3) What will China’s industrial strategy look like now?
Paradoxically, while Made in China 2025 was not as aggressive as the White House portrayed, the tariff war launched by Trump will almost certainly propel China to come up with a more ambitious industrial strategy. Commentators in China had already begun to discuss how to design new strategies to avoid vulnerability.
Granted, the world is an increasingly interdependent place. Even while depending on each other, however, countries still hedge their bets. Some analysts have asked whether there are similarly irreplaceable assets on the Chinese side – such as rare earth elements exported to the United States – to be used as reciprocal leverage. But it is doubtful that these materials are important enough to the U.S. economy.
Techno-nationalism is clearly on the rise in China. And Beijing will revive an emphasis on indigenous innovation in core technology, proposed by former president Hu Jintao and mentioned in several recent speeches by President Xi Jinping. There has also been renewed talk this spring about self-reliance and national interest, echoing back to the Maoist period.

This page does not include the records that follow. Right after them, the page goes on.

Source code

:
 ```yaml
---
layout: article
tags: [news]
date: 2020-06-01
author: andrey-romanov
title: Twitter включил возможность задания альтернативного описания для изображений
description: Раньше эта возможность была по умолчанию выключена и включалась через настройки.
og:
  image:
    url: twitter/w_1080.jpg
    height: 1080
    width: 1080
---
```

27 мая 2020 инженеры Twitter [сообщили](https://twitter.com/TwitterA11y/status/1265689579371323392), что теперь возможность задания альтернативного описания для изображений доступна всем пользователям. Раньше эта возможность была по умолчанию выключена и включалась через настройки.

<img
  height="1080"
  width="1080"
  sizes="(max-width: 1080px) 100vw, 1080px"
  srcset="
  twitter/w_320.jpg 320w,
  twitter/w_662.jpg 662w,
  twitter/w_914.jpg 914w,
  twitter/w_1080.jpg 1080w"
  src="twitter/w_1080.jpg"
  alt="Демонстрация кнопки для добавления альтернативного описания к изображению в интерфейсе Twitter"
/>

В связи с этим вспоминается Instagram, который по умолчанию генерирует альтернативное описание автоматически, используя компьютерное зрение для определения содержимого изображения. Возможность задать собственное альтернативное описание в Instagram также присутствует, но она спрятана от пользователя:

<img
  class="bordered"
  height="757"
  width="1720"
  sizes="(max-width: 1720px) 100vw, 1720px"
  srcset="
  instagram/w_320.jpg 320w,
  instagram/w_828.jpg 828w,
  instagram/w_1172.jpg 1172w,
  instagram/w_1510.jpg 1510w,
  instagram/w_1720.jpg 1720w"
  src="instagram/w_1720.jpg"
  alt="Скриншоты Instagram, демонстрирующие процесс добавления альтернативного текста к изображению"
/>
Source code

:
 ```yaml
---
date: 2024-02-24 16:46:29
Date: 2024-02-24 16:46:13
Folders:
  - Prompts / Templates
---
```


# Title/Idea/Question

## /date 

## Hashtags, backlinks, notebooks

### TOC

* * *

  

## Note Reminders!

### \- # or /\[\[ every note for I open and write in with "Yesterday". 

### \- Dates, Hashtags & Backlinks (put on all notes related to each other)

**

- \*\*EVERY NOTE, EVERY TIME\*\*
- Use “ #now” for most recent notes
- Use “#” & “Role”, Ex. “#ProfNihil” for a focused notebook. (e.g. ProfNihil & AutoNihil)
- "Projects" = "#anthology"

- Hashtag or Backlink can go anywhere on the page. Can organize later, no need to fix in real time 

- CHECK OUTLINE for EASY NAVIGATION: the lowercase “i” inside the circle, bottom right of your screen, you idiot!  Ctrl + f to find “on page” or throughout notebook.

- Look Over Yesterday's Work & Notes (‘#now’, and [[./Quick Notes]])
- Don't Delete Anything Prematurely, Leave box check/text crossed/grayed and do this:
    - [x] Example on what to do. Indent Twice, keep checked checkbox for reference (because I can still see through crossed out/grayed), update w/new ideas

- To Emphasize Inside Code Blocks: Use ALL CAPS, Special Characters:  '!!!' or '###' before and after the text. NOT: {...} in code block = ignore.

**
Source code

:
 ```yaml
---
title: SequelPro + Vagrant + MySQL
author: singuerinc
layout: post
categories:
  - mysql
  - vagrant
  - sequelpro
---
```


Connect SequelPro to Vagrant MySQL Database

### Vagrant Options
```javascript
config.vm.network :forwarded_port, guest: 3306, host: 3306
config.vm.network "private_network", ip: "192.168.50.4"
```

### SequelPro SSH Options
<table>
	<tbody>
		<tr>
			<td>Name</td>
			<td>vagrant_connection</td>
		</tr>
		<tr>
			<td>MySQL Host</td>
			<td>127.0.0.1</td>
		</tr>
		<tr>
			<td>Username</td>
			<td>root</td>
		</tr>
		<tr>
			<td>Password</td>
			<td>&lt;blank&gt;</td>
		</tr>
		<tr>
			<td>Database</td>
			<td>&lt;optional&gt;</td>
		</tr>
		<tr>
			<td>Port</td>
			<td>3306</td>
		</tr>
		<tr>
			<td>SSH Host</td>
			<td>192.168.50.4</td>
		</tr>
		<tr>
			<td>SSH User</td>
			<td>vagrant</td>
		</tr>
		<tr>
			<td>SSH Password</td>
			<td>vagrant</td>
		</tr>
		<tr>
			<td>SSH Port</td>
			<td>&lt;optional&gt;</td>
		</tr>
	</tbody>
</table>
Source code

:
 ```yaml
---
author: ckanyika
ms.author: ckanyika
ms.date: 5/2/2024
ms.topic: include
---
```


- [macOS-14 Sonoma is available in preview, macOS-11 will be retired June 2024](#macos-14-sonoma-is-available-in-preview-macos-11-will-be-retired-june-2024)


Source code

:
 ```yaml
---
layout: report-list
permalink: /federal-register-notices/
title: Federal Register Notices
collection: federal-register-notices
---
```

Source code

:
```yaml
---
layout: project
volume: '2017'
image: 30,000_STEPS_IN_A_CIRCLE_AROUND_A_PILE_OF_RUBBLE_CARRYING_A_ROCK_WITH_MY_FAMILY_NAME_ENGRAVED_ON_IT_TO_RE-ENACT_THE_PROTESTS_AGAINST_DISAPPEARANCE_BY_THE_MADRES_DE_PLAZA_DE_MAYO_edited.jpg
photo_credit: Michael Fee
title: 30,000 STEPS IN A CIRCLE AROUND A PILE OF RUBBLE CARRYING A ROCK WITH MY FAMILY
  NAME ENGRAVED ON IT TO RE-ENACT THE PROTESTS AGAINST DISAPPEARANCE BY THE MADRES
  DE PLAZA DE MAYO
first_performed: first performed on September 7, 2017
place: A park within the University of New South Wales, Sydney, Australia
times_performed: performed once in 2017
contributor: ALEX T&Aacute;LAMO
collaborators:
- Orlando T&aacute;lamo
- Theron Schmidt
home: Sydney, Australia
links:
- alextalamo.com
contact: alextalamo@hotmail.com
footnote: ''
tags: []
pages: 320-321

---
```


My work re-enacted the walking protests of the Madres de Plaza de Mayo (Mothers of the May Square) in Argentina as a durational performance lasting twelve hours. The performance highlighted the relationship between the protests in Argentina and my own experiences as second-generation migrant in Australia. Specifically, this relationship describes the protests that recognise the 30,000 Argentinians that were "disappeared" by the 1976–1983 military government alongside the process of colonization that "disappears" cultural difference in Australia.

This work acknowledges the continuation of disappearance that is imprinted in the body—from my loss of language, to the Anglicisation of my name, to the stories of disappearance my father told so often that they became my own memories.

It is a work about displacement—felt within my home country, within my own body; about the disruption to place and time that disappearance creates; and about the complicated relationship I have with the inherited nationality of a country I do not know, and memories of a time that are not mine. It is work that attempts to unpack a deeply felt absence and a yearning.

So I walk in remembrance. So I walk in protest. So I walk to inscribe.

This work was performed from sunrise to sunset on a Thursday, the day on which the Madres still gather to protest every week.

But developing core technology is not easy, even for large firms. Huawei and ZTE, for instance, have invested a large percentage of their revenue in research and development. Internally, Huawei endorsed a “wolf culture” of the survival of the fittest, and some of its employees moved mattresses on which to sleep into their offices to provide fast solutions for problems. ZTE is a close second in competitiveness. Yet even these top-echelon firms are not able to completely control core technology.
The knowledge of these past challenges suggests that China is likely to combine the broader Made in China 2025 advanced manufacturing goals with indigenous innovation in cutting-edge technology – here’s a good comparison of these approaches.
For China and other countries, though, the current trade provocations do give reason to rethink the neoliberal picture of mutually beneficial trade. After all, the ZTE example just demonstrated countries can still be “Trumped” if they adhere too much to global interdependence.
Ling Chen is assistant professor at the School of Advanced International Studies at Johns Hopkins University and the author of “Manipulating Globalization: The Influence of Bureaucrats on Business in China.”